Both of these have the same issues: On the one hand, I keep hoping to arrange the paper such that the formal language is introduced in its entirety, and then it is applied to the specific problem I am dealing with. Likewise, a sense of decorum in me wants me to make explicit all of the implicit principles first, and then just refer back to them in the cases where they are used.

However, awkwardness arises in terms of justification. If I introduce the language and the implicit principles before I discuss the justification for my choice of language or for why I believe the implicit principles exist/are being used, then the end result seems sort of mystifying: Why these principles? Why this language? How did the author (a reader might wonder) come up with these? Yet if I try to discuss the justifications first, then I end up introducing both the principles and the language piecemeal, which is both frustrating, potentially unclear, and inelegant.

Worse, if I discuss the implicit principles before I've introduced the formal language, then I have to write them again, in the formal language, once the language has been introduced, and this seems needlessly duplicative. But since the justification for the formal language often consists in the necessity of being able to express concepts used in the implicit principles, if the justification is to come before the introduction, then I have to put the implicit principles first.

I feel like I'm stuck in a sort of vicious circle that I'm never quite sure how to get out of. Often times I just impale myself on one of the horns, and deal with the consequences, but I'm never entirely happy with the result.

This is probably not a situation that anyone reading this journal usually finds themselves in, with perhaps the exception of [livejournal.com profile] ursule, but if anyone has any advice, I'd appreciate it.

Date: 2012-03-05 04:49 pm (UTC)
From: [identity profile] badgersandjam.livejournal.com
I introduce terms as necessary, or where they would make a good link in discussion. I don't think I've ever (except when writing a chapter on theory) ever defined them in one lump, then used them.

If a term is used heavily by a particular critic or theorist, I introduce it as a useful tool when I discuss that critic, and then happily continue to use it (referring backwards to and onwards from) in other parts of the discussion.

I've never had bad feedback doing that, FWIW

Date: 2012-03-05 06:17 pm (UTC)
From: [identity profile] aryanhwy.livejournal.com
One contributing factor in the competition amongst ideals here is the traditional mathematical paper goes:

- definitions
- lemmas
- minor theorems
- corollaries
- main theorem

You might sometimes find definitions scattered in between the lemmas and stuff, but more often, they're as close to the beginning as is possible, because they're fundamentally presupposed by many of the other results.

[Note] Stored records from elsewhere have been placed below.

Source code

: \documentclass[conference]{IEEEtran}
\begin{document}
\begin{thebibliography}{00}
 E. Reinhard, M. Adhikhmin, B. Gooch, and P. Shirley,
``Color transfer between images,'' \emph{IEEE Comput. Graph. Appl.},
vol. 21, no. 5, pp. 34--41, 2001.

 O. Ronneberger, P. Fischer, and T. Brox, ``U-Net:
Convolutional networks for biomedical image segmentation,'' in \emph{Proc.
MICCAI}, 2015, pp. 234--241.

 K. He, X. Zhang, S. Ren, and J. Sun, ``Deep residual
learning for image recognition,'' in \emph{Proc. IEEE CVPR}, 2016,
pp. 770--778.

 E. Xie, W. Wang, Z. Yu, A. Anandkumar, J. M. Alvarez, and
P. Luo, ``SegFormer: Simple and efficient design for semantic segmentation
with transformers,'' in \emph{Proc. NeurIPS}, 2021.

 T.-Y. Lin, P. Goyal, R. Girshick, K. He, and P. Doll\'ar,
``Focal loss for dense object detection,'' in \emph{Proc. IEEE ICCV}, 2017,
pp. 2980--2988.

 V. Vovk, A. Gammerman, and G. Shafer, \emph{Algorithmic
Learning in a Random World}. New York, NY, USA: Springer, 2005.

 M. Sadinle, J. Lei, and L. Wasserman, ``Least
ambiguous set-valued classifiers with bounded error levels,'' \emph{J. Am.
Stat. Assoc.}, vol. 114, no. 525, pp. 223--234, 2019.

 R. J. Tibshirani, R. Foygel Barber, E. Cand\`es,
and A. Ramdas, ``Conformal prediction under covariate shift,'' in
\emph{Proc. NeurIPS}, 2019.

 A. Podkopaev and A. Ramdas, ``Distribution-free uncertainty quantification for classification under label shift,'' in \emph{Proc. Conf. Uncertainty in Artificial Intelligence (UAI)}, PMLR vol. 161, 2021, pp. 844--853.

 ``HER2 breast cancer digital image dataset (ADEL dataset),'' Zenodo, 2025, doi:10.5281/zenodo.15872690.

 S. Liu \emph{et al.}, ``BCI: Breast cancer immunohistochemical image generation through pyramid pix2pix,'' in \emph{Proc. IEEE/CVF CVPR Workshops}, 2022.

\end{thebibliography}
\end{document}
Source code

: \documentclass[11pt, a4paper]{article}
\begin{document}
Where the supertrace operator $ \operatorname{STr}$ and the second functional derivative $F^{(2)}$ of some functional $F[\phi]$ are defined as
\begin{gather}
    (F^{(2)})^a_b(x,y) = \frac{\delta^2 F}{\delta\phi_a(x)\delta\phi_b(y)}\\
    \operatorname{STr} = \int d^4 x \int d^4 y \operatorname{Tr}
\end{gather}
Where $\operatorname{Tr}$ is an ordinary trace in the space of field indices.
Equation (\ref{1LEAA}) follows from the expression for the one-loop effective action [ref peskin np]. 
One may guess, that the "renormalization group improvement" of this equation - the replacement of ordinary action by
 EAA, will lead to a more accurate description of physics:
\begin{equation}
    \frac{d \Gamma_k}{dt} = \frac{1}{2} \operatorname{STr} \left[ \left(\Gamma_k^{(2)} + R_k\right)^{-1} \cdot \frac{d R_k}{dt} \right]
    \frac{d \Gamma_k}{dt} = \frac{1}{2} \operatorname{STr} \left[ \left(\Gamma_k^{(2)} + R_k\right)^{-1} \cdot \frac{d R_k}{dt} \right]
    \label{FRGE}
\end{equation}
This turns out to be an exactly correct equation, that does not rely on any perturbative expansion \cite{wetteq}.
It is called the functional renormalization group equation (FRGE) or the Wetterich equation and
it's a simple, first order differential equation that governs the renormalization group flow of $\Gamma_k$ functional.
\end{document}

Date: 2012-03-06 01:31 am (UTC)
ursula: bear eating salmon (Default)
From: [personal profile] ursula
Some advice I've heard about mathematical paper-writing, which I think is very striking but have not quite figured out how to practice, is that a good introduction to a math paper does something: it states the main theorem and describes its most interesting implications, or works out an example that demonstrates the method of proof, or illustrates the question that the main theorem will eventually answer, rather than just telling you who else has worked on this problem and what will be in the rest of the paper.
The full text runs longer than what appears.